_Task to carry out_. Only the lines from the one that contains "3.00 (2) Sparkfun" through the last line of the data below should be duplicated, exactly and without pictures.

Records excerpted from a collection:
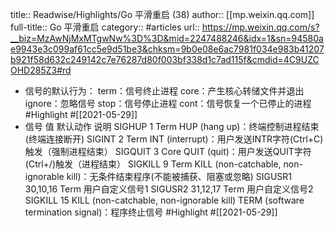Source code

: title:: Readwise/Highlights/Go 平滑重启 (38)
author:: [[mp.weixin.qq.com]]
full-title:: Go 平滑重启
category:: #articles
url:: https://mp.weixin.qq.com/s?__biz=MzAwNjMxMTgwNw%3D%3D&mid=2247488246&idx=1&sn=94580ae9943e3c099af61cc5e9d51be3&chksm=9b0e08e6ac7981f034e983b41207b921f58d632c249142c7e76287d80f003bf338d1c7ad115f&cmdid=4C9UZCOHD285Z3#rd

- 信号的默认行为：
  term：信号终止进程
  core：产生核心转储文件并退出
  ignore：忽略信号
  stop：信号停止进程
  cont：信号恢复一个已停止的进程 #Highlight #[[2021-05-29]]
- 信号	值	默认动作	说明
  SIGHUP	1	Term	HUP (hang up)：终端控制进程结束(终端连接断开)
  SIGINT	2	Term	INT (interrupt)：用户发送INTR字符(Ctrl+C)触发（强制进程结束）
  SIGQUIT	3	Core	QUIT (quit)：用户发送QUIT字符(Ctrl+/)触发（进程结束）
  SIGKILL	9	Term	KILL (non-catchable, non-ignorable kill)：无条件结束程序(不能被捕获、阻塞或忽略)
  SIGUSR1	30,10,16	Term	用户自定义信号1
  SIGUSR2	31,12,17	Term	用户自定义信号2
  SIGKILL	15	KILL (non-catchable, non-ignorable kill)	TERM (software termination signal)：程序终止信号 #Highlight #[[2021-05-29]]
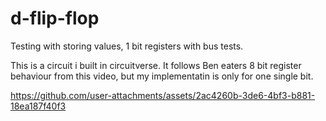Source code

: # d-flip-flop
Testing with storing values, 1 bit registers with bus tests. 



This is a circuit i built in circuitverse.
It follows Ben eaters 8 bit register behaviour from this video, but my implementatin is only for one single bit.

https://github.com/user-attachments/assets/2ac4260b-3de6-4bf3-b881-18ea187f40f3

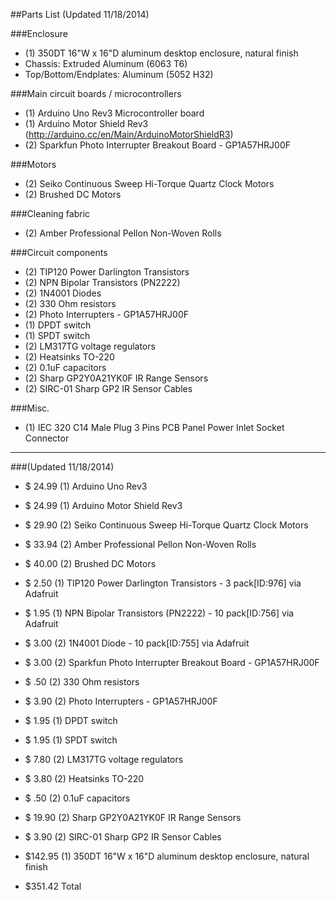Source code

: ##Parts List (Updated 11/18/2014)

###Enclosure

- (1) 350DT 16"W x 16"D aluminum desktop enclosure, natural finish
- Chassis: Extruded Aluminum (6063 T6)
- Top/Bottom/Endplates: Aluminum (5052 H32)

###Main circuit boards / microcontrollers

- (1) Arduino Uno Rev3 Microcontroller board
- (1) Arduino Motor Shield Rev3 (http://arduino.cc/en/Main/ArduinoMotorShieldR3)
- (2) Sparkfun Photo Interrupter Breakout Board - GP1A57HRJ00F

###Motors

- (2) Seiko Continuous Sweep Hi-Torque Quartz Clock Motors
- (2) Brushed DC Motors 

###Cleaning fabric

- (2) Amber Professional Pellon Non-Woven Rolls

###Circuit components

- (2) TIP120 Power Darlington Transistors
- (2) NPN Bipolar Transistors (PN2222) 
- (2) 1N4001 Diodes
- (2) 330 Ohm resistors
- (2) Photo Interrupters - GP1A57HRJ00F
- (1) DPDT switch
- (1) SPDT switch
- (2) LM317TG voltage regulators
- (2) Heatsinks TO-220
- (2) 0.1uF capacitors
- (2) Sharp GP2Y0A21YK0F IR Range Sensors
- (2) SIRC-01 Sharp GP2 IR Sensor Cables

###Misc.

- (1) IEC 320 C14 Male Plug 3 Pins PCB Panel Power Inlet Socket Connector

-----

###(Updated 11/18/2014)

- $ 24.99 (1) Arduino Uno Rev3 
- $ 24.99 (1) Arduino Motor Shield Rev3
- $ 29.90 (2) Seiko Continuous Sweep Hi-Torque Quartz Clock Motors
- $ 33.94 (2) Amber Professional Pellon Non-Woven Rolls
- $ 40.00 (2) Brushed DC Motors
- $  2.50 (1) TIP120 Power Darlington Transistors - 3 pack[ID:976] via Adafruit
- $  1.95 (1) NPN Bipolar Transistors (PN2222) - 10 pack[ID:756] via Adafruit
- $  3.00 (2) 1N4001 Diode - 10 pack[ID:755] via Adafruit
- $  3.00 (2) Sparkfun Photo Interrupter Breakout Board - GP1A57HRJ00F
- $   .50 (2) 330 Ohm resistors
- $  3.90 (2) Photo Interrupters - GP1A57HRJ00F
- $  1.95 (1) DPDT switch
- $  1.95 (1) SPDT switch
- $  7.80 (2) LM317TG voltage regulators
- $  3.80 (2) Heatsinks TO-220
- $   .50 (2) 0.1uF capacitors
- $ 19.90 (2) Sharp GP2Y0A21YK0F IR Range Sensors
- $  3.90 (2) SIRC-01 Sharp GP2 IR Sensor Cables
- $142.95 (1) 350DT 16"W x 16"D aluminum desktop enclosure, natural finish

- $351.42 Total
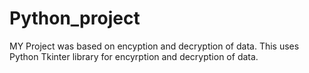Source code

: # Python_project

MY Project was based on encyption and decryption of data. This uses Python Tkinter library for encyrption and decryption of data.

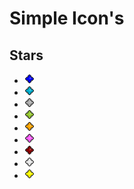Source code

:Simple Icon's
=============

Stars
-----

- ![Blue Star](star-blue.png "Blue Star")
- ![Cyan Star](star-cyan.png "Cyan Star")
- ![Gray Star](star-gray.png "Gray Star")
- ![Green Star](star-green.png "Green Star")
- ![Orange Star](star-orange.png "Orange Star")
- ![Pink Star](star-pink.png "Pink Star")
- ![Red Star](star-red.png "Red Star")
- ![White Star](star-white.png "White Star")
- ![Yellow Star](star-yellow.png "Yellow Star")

_Solution for this task_.
- $  3.00 (2) Sparkfun Photo Interrupter Breakout Board - GP1A57HRJ00F
- $   .50 (2) 330 Ohm resistors
- $  3.90 (2) Photo Interrupters - GP1A57HRJ00F
- $  1.95 (1) DPDT switch
- $  1.95 (1) SPDT switch
- $  7.80 (2) LM317TG voltage regulators
- $  3.80 (2) Heatsinks TO-220
- $   .50 (2) 0.1uF capacitors
- $ 19.90 (2) Sharp GP2Y0A21YK0F IR Range Sensors
- $  3.90 (2) SIRC-01 Sharp GP2 IR Sensor Cables
- $142.95 (1) 350DT 16"W x 16"D aluminum desktop enclosure, natural finish

- $351.42 Total
Source code

: # Python_project

MY Project was based on encyption and decryption of data. This uses Python Tkinter library for encyrption and decryption of data.

Source code

:Simple Icon's
=============

Stars
-----

- ![Blue Star](star-blue.png "Blue Star")
- ![Cyan Star](star-cyan.png "Cyan Star")
- ![Gray Star](star-gray.png "Gray Star")
- ![Green Star](star-green.png "Green Star")
- ![Orange Star](star-orange.png "Orange Star")
- ![Pink Star](star-pink.png "Pink Star")
- ![Red Star](star-red.png "Red Star")
- ![White Star](star-white.png "White Star")
- ![Yellow Star](star-yellow.png "Yellow Star")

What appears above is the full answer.